##### DATASET RECORDS

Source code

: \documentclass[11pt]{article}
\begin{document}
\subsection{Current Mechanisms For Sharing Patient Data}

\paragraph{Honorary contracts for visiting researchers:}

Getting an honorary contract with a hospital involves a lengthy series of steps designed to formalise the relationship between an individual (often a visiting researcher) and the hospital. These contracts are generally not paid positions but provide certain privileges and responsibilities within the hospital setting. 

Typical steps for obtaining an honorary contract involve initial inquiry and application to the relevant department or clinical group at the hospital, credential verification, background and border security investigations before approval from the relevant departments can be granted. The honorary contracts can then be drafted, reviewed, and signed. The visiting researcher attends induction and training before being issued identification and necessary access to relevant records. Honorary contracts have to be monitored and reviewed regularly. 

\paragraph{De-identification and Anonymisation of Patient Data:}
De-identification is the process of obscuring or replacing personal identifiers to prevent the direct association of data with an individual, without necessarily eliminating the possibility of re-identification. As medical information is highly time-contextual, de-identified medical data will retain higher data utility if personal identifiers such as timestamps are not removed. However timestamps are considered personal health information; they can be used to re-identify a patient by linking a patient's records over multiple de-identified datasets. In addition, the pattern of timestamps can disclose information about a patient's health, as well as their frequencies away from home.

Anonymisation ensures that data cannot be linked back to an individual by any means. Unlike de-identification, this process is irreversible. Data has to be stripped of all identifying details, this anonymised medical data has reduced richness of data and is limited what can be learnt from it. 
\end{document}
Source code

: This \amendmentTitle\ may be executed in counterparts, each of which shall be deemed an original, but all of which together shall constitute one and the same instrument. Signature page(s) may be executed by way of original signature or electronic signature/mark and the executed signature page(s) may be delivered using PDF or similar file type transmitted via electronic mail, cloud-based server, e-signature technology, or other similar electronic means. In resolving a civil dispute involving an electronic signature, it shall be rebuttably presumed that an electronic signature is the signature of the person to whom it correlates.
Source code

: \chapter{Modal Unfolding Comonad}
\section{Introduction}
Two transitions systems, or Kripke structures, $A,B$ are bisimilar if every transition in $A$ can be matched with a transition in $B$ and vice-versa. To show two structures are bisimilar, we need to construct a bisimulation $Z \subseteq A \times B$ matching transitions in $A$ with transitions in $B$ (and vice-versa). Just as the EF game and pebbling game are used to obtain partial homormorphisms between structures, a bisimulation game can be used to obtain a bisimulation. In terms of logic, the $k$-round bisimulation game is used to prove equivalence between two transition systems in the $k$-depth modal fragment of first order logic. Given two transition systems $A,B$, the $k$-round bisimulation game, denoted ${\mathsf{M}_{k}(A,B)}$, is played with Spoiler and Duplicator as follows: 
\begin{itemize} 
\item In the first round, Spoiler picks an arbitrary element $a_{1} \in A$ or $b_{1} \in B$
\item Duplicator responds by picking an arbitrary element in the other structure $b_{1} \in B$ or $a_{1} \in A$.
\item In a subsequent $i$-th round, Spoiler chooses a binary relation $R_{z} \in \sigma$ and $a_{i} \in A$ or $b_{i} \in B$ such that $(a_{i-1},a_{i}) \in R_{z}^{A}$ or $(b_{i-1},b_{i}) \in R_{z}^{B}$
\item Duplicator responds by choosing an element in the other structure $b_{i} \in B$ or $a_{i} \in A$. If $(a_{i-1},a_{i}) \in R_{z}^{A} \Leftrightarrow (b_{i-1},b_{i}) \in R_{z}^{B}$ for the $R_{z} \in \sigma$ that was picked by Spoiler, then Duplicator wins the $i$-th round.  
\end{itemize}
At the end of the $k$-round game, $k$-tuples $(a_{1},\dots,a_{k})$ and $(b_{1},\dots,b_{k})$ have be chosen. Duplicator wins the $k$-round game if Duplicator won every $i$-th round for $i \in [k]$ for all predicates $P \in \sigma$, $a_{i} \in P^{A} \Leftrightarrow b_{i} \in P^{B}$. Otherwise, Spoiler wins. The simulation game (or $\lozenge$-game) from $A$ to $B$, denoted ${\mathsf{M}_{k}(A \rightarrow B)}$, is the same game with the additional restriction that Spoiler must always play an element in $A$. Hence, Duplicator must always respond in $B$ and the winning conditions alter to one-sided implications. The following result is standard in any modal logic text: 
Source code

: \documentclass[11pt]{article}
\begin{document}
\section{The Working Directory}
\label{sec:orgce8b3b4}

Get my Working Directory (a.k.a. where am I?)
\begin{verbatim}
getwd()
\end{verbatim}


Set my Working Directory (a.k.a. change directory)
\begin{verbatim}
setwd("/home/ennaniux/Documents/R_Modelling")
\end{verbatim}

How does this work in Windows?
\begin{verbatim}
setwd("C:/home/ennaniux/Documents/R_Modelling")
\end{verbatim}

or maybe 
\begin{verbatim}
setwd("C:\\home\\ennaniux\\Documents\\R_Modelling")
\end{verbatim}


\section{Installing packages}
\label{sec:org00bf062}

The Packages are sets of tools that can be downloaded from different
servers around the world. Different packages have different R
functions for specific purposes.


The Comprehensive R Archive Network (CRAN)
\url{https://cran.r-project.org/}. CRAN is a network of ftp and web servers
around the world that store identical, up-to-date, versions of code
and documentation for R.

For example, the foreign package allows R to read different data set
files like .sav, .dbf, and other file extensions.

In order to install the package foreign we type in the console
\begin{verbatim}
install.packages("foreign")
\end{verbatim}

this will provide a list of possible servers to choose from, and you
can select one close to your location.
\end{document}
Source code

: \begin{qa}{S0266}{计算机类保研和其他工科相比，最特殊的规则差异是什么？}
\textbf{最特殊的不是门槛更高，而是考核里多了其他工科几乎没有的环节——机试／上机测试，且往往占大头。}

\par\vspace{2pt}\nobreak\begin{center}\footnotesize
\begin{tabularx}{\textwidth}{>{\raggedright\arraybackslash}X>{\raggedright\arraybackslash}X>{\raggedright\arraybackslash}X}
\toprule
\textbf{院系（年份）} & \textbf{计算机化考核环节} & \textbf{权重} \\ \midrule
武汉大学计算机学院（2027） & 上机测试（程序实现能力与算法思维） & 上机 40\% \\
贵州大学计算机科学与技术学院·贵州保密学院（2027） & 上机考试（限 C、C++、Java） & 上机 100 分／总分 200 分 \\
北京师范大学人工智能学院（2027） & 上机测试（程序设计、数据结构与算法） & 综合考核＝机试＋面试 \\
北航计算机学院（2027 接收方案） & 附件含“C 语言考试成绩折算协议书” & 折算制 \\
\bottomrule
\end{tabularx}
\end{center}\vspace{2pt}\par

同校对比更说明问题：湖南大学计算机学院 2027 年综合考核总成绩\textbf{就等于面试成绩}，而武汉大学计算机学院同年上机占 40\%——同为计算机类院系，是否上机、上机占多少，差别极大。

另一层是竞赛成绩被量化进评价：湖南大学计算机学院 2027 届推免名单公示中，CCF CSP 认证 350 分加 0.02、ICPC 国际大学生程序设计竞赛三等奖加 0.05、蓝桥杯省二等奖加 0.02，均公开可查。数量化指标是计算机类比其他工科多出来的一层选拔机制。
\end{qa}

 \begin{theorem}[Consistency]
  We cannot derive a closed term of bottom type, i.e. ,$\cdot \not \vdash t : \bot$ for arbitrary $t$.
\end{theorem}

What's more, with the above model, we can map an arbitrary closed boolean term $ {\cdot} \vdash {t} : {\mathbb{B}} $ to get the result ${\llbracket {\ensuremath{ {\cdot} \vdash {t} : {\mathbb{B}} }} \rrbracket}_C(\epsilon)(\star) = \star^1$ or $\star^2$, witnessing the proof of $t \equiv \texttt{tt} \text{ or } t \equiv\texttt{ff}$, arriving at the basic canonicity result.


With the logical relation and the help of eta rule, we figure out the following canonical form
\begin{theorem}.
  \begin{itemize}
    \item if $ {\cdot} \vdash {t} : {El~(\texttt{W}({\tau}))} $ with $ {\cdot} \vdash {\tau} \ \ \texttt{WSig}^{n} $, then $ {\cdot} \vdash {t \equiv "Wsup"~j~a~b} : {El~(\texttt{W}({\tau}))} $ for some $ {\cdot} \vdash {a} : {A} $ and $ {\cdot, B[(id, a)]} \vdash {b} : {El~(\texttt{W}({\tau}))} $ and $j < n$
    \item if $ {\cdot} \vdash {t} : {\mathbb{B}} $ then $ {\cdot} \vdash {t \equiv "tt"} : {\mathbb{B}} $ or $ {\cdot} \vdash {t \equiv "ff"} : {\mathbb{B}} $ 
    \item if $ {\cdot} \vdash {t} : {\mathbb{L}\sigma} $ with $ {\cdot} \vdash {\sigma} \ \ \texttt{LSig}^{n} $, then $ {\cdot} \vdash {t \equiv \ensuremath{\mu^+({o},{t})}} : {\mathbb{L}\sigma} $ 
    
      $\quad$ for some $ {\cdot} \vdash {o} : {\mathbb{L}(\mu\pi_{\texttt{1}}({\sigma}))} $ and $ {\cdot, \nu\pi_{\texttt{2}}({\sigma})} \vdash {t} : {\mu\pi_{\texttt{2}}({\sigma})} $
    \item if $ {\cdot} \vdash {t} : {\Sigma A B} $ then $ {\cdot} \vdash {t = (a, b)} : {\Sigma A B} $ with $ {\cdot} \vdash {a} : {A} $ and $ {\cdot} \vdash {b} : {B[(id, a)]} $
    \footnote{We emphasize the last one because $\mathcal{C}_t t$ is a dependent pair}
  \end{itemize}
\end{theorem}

##########

# WHAT YOU NEED TO DO:
Within the data above, the span starting at the line containing "In the first" and ending at the line containing "In a subsequent" is to be retyped exactly, with no other lines.

# RESPONSE BOX:
\item In the first round, Spoiler picks an arbitrary element $a_{1} \in A$ or $b_{1} \in B$
\item Duplicator responds by picking an arbitrary element in the other structure $b_{1} \in B$ or $a_{1} \in A$.
\item In a subsequent $i$-th round, Spoiler chooses a binary relation $R_{z} \in \sigma$ and $a_{i} \in A$ or $b_{i} \in B$ such that $(a_{i-1},a_{i}) \in R_{z}^{A}$ or $(b_{i-1},b_{i}) \in R_{z}^{B}$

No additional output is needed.